Il avait la parole facile, une voix à nulle autre pareille et, surtout, une intelligence communicative. Juste avant de nous quitter, l’anthropologue des camionneurs nous offrait un nouveau recueil de quelque 70 courts essais, tranchants comme des sagaies, doux comme des galets de rivière.
Un café avec Marie est divisé en sept parties regroupant chacune une dizaine de textes et qui gravitent librement autour d’un thème. Les courts essais ont été écrits pour la radio, sauf le prologue et l’épilogue, tous deux consacrés à la compagne disparue. Serge Bouchard et Marie-Christine Lévesque formaient un couple médiatisé. Unis dans l’amour et la collaboration professionnelle, ils avaient signé conjointement plusieurs publications. Le deuil de l’être cher et tous les deuils associés au vieillissement sont au cœur d’un bon nombre des textes du recueil, sans jamais que cela devienne lourd. Au contraire, le propos de Bouchard a plutôt l’heur de faire paraître plus légers les soucis sur lesquels nous avons trop souvent le nez collé.
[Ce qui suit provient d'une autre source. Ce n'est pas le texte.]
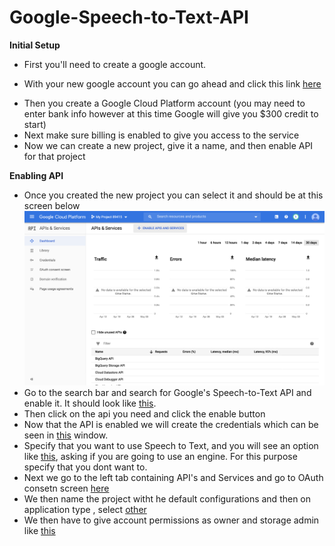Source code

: # Google-Speech-to-Text-API

<b>Initial Setup</b>
<ul>
  <li><p>First you'll need to create a google account. </p></li>
  <li><p>With your new google account you can go ahead and click this link <a href="https://cloud.google.com/?        authuser=1">here</a> </p></li>
  <li>Then you create a Google Cloud Platform account (you may need to enter bank info however at this time Google will give you $300 credit to start)</li>
  <li> Next make sure billing is enabled to give you access to the service</li>
  <li>Now we can create a new project, give it a name, and then enable API for that project</li>
</ul>
<b>Enabling API</b>
<ul>
  <li>Once you created the new project you can select it and should be at this screen below</li>
  <img src="https://github.com/chakane3/Google-Speech-to-Text-API/blob/master/Screenshots/5.png">
  
  <li>Go to the search bar and search for Google's Speech-to-Text API and enable it. It should look like <a href="https://github.com/chakane3/Google-Speech-to-Text-API/blob/master/Screenshots/6.png">this</a>.</li>
  <li>Then click on the api you need and click the enable button</li>
  <li>Now that the API is enabled we will create the credentials which can be seen in <a href="https://github.com/chakane3/Google-Speech-to-Text-API/blob/master/Screenshots/8.png">this</a> window. </li>
  <li>Specify that you want to use Speech to Text, and you will see an option like <a href="https://github.com/chakane3/Google-Speech-to-Text-API/blob/master/Screenshots/10.png">this</a>, asking if you are going to use an engine. For this purpose specify that you dont want to.</li>
  <li>Next we go to the left tab containing API's and Services and go to OAuth consetn screen <a href="https://github.com/chakane3/Google-Speech-to-Text-API/blob/master/Screenshots/14.png">here</a></li>
  <li>We then name the project witht he default configurations and then on application type , select <a href="https://github.com/chakane3/Google-Speech-to-Text-API/blob/master/Screenshots/16.png">other</a></li>
  <li>We then have to give account permissions as owner and storage admin like <a href="https://github.com/chakane3/Google-Speech-to-Text-API/blob/master/Screenshots/15.png">this</a></li>
</ul>
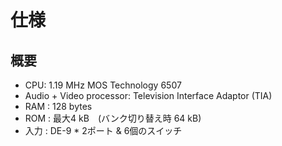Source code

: # 仕様
## 概要
- CPU: 1.19 MHz MOS Technology 6507
- Audio + Video processor: Television Interface Adaptor (TIA)
- RAM : 128 bytes
- ROM : 最大4 kB　(バンク切り替え時 64 kB)
- 入力 : DE-9 * 2ポート & 6個のスイッチ

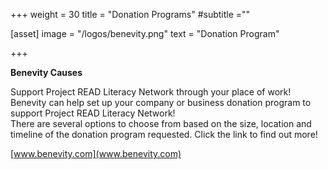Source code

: +++
weight = 30
title = "Donation Programs"
#subtitle =""

[asset]
  image = "/logos/benevity.png"
  text = "Donation Program"
  

+++

**Benevity Causes**
  
Support Project READ Literacy Network through your place of work!  Benevity can help set up your company or business donation program to support Project READ Literacy Network!  
There are several options to choose from based on the size, location and timeline of the donation program requested. Click the link to find out more!  

[www.benevity.com](www.benevity.com)
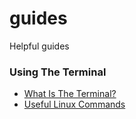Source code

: # guides
Helpful guides

### Using The Terminal
  * [What Is The Terminal?](./index/UWhatIsTheTerminal.md)
  * [Useful Linux Commands](./index/UsefulLinuxCommands.md)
Le temps qui passe, l’amour, la mort, le doute, la soif de liberté, quel que soit le thème abordé, l’essayiste et homme de radio capte ici l’intérêt, comme il savait le faire, en abordant notre environnement social sous l’angle de la vérité toute nue. Le lecteur est souvent saisi par l’acuité des observations de l’anthropologue, non par l’effet d’un discours alambiqué, mais par un effet de contraction qui va droit au but. Pour conclure un hommage à la réflexion de Montaigne sur la nature routinière de la vie, expérience commune aux humains, il écrit : « On se douche, on mange, on fait une promenade, on lit, on écoute de la musique, on regarde par la fenêtre, on prend ses maux en patience. Et le lendemain, cela recommence. Jusqu’à ce que mort s’ensuive ».
Les écrits de Bouchard expriment souvent de la compassion pour la condition humaine, mais l’essayiste savait aussi réprouver vertement les travers institutionnalisés dont nous aurions avantage à nous délester. On comprend à certaines assertions que pour lui, la religion, quelle qu’elle soit, ne saurait être d’un grand secours pour arriver à « une société où personne ne serait oublié ». Dans un morceau savoureux, il reproche à Dieu son silence « en face de la souffrance universelle ». Par bonheur, il dit avoir vaincu ses peurs d’enfant, mais le « vieil insomniaque » qu’il était devenu craignait l’échec toujours possible de l’humanité, voyant notamment l’arrogance d’un certain président états-unien et des brutes ignares dont il s’est assuré le soutien. Par contraste, fidèle à son habitude, Bouchard célèbre dans plusieurs textes les individus effacés de l’histoire, qui ont travaillé à améliorer le sort de leurs semblables, armés de leur seule bienveillance. « Cherchons le vrai courage dans la routine, dans l’engagement, dans les travaux et les jours. » Éloge du dévouement, donc, mais aussi plaidoyer en faveur d’un plus grand respect pour la nature et pour le sauvage, dans notre environnement et en nous-mêmes. « Ne dites jamais ‘capitalisme sauvage’, car cela est une insulte pour le sauvage. Sachons que le capitalisme est démesurément civilisé. »
Écrivain à part, Serge Bouchard était un maître incontesté du texte court, de la formule lapidaire, de la sentence sans appel. Rien n’échappait à son regard aiguisé, mais son esprit critique était toujours temporisé par un sourire en coin, empreint d’une généreuse dose de tendresse pour la vie et pour ses semblables. Il ne prenait pas la pose hautaine du donneur de leçon, car, pour lui, une grande part des choses de la vie demeurait mystérieuse. Et si l’essentiel de ce que nous vivons ne peut être expliqué, il reste à le raconter, ce à quoi Serge Bouchard excellait. Sa verve et sa sagesse vont beaucoup nous manquer.